Natalia Oberti Noguera: ANGELS AMONG US
New York, NY
Dubbed “The Coach” by Marie Claire, Natalia (aka Ms. Oberti Noguera) is Founder and CEO of Pipeline Fellowship, an angel investing bootcamp for women that’s changing the face of angel investing and creating capital for women social entrepreneurs. Natalia holds a BA in Comparative Literature & Economics from Yale. She has been featured in Bloomberg Businessweek, Mashable, Reuters Money, TechCrunch, The New York Times, and Fast Company’s Co.Exist Change Generation series. Natalia was named to the Forbes list “Top 20 Women for Entrepreneurs to Follow on Twitter,” as well as Latina.com’s “25 Latinas Who Shine in Tech.” Women’s eNews recognized her as one of 21 Leaders for the 21st Century for 2012 and Business Insider included her on its 2013 list “The 30 Most Important Women in Tech under 30…” <<read more>>
Luz Rivas: DIY
Los Angeles, CA
Luz is the founder of DIY Girls and has a background in engineering, STEM curriculum development, program management, and educational research. Luz grew up in Pacoima, a neighborhood of Los Angeles, where she first became interested in engineering and computer science as a fifth-grader after learning to program in Logo. She’s excited to be working and involved in professional organizations that are engaging children and youth in engineering. Luz has a Bachelor of Science in Electrical Engineering from MIT and a Masters in Education from the Harvard Graduate School of Education.
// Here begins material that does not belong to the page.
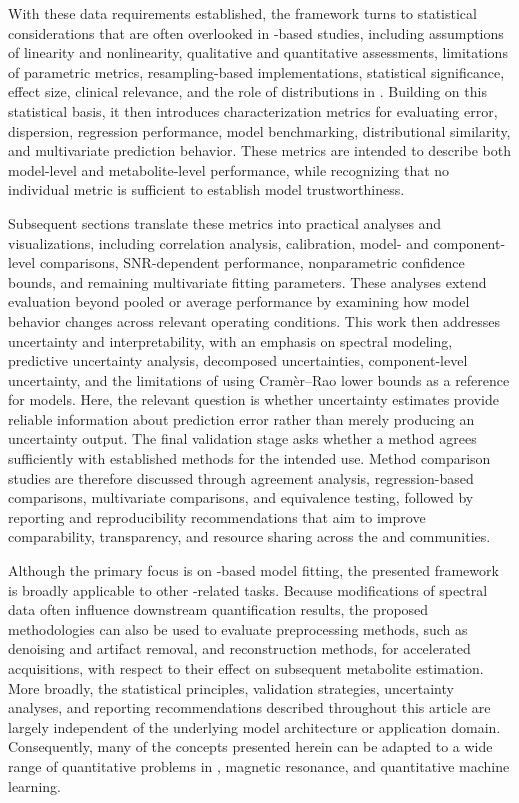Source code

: With these data requirements established, the framework turns to statistical considerations that are often overlooked in \DL-based \MRS studies, including assumptions of linearity and nonlinearity, qualitative and quantitative assessments, limitations of parametric metrics, resampling-based implementations, statistical significance, effect size, clinical relevance, and the role of distributions in \DL. Building on this statistical basis, it then introduces characterization metrics for evaluating error, dispersion, regression performance, model benchmarking, distributional similarity, and multivariate prediction behavior. These metrics are intended to describe both model-level and metabolite-level performance, while recognizing that no individual metric is sufficient to establish model trustworthiness.

Subsequent sections translate these metrics into practical analyses and visualizations, including correlation analysis, calibration, model- and component-level comparisons, SNR-dependent performance, nonparametric confidence bounds, and remaining multivariate fitting parameters. These analyses extend evaluation beyond pooled or average performance by examining how model behavior changes across relevant operating conditions. This work then addresses uncertainty and interpretability, with an emphasis on spectral modeling, predictive uncertainty analysis, decomposed uncertainties, component-level uncertainty, and the limitations of using Cram{\`e}r--Rao lower bounds as a reference for \DL models. Here, the relevant question is whether uncertainty estimates provide reliable information about prediction error rather than merely producing an uncertainty output. The final validation stage asks whether a \DL method agrees sufficiently with established methods for the intended use. Method comparison studies are therefore discussed through agreement analysis, regression-based comparisons, multivariate comparisons, and equivalence testing, followed by reporting and reproducibility recommendations that aim to improve comparability, transparency, and resource sharing across the \MRS and \DL communities.

Although the primary focus is on \DL-based model fitting, the presented framework is broadly applicable to other \MRS-related tasks. Because modifications of spectral data often influence downstream quantification results, the proposed methodologies can also be used to evaluate preprocessing methods, such as denoising and artifact removal, and reconstruction methods, for accelerated acquisitions, with respect to their effect on subsequent metabolite estimation. More broadly, the statistical principles, validation strategies, uncertainty analyses, and reporting recommendations described throughout this article are largely independent of the underlying model architecture or application domain. Consequently, many of the concepts presented herein can be adapted to a wide range of quantitative problems in \NMR, magnetic resonance, and quantitative machine learning.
Mandela Schumacher-Hodge: EDTECH ENTREPRENEUR
San Francisco, CA
Mandela is the Director of Startup Weekend Education. This year, the former Lead Teacher, PhD Candidate, and Edtech Founder, joined UP Global to head the worldwide initiative that helps educators, parents, students, entrepreneurs, developers, and designers create viable companies in the emerging education and learning markets. Most recently, Mandela was named to the 2014 Forbes “30 Under 30 in Education” list, a distinction that recognizes her influential accomplishments at the intersection of education, technology and entrepreneurship.
Raquel Vélez: ROCKBOT
San Francisco, CA
Raquel Vélez (aka “Rockbot”) is a Senior Software Developer at npm, Inc. in Oakland, CA. She has previously worked at institutions such as Caltech, NASA JPL, the MIT Lincoln Laboratory, and various universities in Europe. In her off time, you can find her baking, teaching NodeBots not to fall off of tables, and speaking. Also, hanging out with her hilarious husband and two cats dressed in dog suits.